Là encore on peut se féliciter que cet avantage, qui est un peu au cur de la Convention de Lomé, ait été préservé. C'est important.
La question commerciale c'était évidemment aussi - et nous en avions déjà parlé en décembre et on n'est pas revenu sur cette heureuse conclusion à nos yeux -, c'était la priorité reconnue aux Accords de Partenariats Economiques Régionaux par rapport à un système de préférence généralisé que d'aucun, il y a encore quelques mois, voulait encourager. Retenons là encore que c'est par le biais des ces APER, ce sigle auquel il va falloir s'habituer, que devrait s'organiser l'intégration progressive des pays ACP dans l'économie mondiale. Et c'est le cadre des APER qui va servir pour la discussion que nous devrons avoir avec l'OMC pour négocier les dérogations à la règle que représente cette relation commerciale privilégiée entre l'Europe et les pays ACP. La France avait, dès le début, soutenu cette manière de voir et nous avons réussi à faire prévaloir ce point de vue et nous en sommes satisfaits, convaincus que l'intégration régionale, qui va de ce fait être encouragée par ces APER, est à la fois facteur de développement mais aussi de sécurité.

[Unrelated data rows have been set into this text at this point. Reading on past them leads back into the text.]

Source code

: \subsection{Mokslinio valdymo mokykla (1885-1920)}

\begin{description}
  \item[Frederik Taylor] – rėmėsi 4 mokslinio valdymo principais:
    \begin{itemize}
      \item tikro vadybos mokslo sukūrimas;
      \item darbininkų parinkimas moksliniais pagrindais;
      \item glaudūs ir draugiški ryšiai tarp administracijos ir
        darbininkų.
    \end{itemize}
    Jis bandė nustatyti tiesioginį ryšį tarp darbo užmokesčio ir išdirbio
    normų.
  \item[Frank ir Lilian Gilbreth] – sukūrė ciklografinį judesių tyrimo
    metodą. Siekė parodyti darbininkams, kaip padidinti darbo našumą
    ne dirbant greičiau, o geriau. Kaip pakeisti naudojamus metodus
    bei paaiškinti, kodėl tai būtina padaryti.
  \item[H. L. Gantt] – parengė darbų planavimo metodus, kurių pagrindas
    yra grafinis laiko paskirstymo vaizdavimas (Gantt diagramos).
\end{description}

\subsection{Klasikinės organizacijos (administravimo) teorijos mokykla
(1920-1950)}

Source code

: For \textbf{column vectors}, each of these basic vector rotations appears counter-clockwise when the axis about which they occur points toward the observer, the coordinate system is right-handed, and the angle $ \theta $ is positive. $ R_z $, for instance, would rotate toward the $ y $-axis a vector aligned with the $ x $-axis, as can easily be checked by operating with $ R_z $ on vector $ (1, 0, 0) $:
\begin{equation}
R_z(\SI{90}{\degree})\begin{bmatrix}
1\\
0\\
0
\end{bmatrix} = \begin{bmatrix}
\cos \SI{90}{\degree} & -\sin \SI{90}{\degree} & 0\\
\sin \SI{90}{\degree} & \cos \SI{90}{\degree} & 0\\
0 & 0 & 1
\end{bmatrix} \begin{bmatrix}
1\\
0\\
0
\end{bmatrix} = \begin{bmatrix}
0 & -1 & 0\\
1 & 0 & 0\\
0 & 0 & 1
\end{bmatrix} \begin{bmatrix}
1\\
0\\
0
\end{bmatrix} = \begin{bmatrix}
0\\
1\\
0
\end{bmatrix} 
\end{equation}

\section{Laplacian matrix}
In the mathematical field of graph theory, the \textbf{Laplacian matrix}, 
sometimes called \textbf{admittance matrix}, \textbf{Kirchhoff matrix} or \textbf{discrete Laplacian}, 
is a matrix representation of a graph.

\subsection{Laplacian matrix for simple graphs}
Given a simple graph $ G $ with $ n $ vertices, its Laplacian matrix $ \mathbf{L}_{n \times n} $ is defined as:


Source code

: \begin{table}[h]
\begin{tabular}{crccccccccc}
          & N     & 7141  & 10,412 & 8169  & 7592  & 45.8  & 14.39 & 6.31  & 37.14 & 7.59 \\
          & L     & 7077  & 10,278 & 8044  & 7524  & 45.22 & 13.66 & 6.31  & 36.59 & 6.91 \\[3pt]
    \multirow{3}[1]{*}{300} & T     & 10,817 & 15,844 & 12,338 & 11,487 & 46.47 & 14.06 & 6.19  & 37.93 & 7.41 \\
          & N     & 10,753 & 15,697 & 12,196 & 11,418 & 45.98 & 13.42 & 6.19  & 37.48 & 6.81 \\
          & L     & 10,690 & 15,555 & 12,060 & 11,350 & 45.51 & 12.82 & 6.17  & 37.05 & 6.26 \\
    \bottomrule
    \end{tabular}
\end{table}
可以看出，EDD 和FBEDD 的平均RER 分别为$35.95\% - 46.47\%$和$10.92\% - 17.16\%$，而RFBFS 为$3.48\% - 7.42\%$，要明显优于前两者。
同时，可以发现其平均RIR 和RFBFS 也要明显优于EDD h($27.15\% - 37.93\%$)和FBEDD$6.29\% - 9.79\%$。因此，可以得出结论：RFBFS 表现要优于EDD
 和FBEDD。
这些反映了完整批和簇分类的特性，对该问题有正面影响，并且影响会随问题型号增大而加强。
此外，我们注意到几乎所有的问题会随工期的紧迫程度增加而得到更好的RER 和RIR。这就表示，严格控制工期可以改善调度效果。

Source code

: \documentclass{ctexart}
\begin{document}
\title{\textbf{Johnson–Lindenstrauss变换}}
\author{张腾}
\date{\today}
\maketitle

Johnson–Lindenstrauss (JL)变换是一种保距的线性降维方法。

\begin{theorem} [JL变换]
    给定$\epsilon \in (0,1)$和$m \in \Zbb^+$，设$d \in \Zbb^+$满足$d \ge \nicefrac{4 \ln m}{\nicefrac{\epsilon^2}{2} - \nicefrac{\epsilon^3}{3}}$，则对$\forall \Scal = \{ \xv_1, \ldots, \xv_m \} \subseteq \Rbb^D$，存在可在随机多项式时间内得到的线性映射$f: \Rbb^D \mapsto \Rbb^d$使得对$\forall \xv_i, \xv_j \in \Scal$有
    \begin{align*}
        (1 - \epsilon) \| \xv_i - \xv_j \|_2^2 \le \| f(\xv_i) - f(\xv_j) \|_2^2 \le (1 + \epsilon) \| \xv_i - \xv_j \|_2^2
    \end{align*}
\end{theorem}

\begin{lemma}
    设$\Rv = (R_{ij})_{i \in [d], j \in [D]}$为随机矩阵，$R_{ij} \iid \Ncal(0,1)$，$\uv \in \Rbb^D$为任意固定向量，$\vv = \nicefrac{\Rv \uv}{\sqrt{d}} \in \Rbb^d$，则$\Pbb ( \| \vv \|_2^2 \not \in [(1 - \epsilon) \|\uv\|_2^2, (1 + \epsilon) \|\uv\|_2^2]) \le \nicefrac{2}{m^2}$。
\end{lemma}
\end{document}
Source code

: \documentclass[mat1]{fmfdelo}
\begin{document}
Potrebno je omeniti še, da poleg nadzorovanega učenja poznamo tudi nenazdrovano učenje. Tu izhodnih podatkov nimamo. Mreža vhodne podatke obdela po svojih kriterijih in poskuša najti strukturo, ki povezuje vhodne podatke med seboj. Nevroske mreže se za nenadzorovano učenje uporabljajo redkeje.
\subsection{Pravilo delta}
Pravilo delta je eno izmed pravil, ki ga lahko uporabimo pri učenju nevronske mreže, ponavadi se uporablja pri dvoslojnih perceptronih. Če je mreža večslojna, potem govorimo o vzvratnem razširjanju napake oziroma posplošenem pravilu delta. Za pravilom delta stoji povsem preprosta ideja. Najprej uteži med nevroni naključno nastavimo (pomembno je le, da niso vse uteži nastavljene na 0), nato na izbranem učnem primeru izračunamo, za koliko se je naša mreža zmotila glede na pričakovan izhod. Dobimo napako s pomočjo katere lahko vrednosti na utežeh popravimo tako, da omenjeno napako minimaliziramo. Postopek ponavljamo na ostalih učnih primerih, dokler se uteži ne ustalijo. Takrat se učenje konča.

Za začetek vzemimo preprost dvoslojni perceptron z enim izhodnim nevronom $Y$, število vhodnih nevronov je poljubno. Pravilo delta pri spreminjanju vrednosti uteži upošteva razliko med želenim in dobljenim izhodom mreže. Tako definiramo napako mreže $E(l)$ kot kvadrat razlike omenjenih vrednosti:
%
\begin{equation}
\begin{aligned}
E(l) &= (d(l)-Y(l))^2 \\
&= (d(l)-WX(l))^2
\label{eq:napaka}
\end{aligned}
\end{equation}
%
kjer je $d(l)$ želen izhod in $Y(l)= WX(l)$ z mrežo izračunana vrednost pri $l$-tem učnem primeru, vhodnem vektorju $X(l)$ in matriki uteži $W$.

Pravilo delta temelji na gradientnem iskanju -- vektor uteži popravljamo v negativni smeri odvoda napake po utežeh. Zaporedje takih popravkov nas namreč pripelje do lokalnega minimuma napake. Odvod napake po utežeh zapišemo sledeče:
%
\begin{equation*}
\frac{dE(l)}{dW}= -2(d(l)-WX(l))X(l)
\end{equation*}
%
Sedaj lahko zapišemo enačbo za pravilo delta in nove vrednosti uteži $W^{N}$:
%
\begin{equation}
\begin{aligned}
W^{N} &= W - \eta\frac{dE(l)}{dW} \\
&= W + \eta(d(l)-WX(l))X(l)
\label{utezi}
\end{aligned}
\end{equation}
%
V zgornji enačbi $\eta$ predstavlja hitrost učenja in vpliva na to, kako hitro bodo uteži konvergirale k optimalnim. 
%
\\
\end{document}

S'agissant des questions financières : vous vous souvenez sans doute qu'en décembre, les Européens étaient tombés d'accord sur le 9ème FED après des discussions qui d'ailleurs avaient été très tendues, et grâce à l'acceptation par la France de continuer à participer à ce FED au niveau très exceptionnel qui avait été décidé au sommet de Cannes, mais qui avait été considéré, lors de ce sommet de Cannes, comme devant être modifié dans l'avenir. A Cannes on avait dit que la France, de manière exceptionnelle, acceptait de porter sa participation au FED à 24,3 %. C'était alors une condition qui apparaissait incontournable pour sauver le FED. Revenir sur ce pourcentage aurait signifié que d'autres, parmi nos partenaires, acceptent d'augmenter leur propre contribution, ceci n'a pas été possible. Leur solution était de dire qu'ils allaient faire une proposition à un niveau inférieur, ce qui en valeur absolue, signifierait quand même que la France réduise sa participation. Les pays ACP, évidemment, ne le souhaitaient pas. Nous avons, en décembre, conclu un niveau d'offre de 13,5 milliards d'euros auxquels s'ajoutent les reliquats des crédits des FED précédents non consommés qui s'élèvent à presque 10 milliards ce qui a permis de convaincre nos amis ACP d'accepter cette proposition. On a pu faire observer que, bien qu'étalé sur sept ans, puisque ce 9ème FED va concerner la période 2000/2007, ceci permet une consommation annuelle moyenne de presque 3,5 milliards à comparer avec une consommation moyenne annuelle sur la dernière période d'1,5 milliard. Autrement dit, c'est presque le doublement des efforts observés au cour de la dernière période.
En réalité, s'agissant de la discussion avec les ACP sur notre offre financière, la discussion a porté sur le montant global et c'est seulement ce matin, à l'issue d'une dernière réunion du groupe de travail que je co-présidais avec le ministre des Finances ougandais, que les ACP ont bien voulu reconnaître l'importance de cette offre et donc son caractère acceptable. Mais il y avait deux autres questions qui ont justifié quelques débats :
L'une concernait ce qu'on appelait le milliard flottant : il était convenu que sur les 13,5 milliards, un milliard serait réservé à un bilan qui serait fait en 2004. Nous avons convenu que cette disposition n'apparaîtrait plus dans le protocole financier mais dans une annexe, en clair dans une déclaration interne annexée au protocole où il sera fait référence à cette réserve.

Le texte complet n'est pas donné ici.